Task to carry out: What you return must be exactly the lines from the beginning of the material through the line containing "opened some files).", both included, and no pictures.

Supplied information:
== == ==

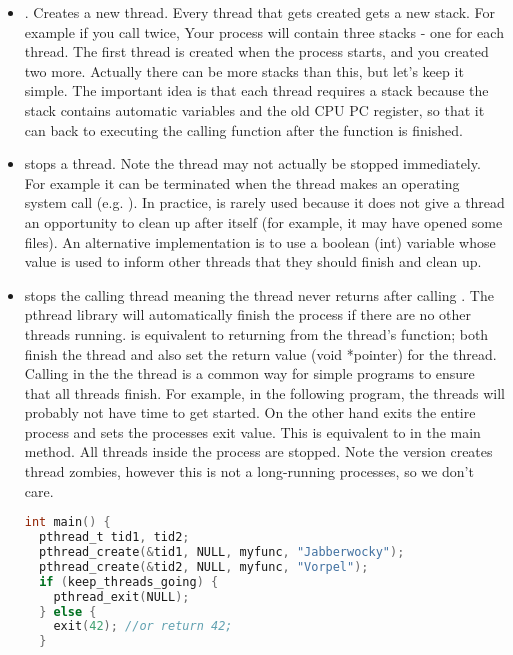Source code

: \begin{itemize}
\item {}.
Creates a new thread.
Every thread that gets created gets a new stack.
For example if you call  twice, Your process will contain three stacks - one for each thread.
The first thread is created when the process starts, and you created two more.
Actually there can be more stacks than this, but let's keep it simple.
The important idea is that each thread requires a stack because the stack contains automatic variables and the old CPU PC register, so that it can back to executing the calling function after the function is finished.

\item {} stops a thread.
Note the thread may not actually be stopped immediately.
For example it can be terminated when the thread makes an operating system call (e.g. ).
In practice,  is rarely used because it does not give a thread an opportunity to clean up after itself (for example, it may have opened some files).
An alternative implementation is to use a boolean (int) variable whose value is used to inform other threads that they should finish and clean up.

\item {} stops the calling thread meaning the thread never returns after calling .
The pthread library will automatically finish the process if there are no other threads running.
 is equivalent to returning from the thread's function; both finish the thread and also set the return value (void *pointer) for the thread.
Calling  in the the  thread is a common way for simple programs to ensure that all threads finish.
For example, in the following program, the  threads will probably not have time to get started.
On the other hand  exits the entire process and sets the processes exit value.
This is equivalent to  in the main method.
All threads inside the process are stopped.
Note the  version creates thread zombies, however this is not a long-running processes, so we don't care.

\begin{lstlisting}[language=C]
int main() {
  pthread_t tid1, tid2;
  pthread_create(&tid1, NULL, myfunc, "Jabberwocky");
  pthread_create(&tid2, NULL, myfunc, "Vorpel");
  if (keep_threads_going) {
    pthread_exit(NULL);
  } else {
    exit(42); //or return 42;
  }


\end{lstlisting}
\end{itemize}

== == ==

Exercise solution:
Source code

: \begin{itemize}
\item {}.
Creates a new thread.
Every thread that gets created gets a new stack.
For example if you call  twice, Your process will contain three stacks - one for each thread.
The first thread is created when the process starts, and you created two more.
Actually there can be more stacks than this, but let's keep it simple.
The important idea is that each thread requires a stack because the stack contains automatic variables and the old CPU PC register, so that it can back to executing the calling function after the function is finished.

\item {} stops a thread.
Note the thread may not actually be stopped immediately.
For example it can be terminated when the thread makes an operating system call (e.g. ).
In practice,  is rarely used because it does not give a thread an opportunity to clean up after itself (for example, it may have opened some files).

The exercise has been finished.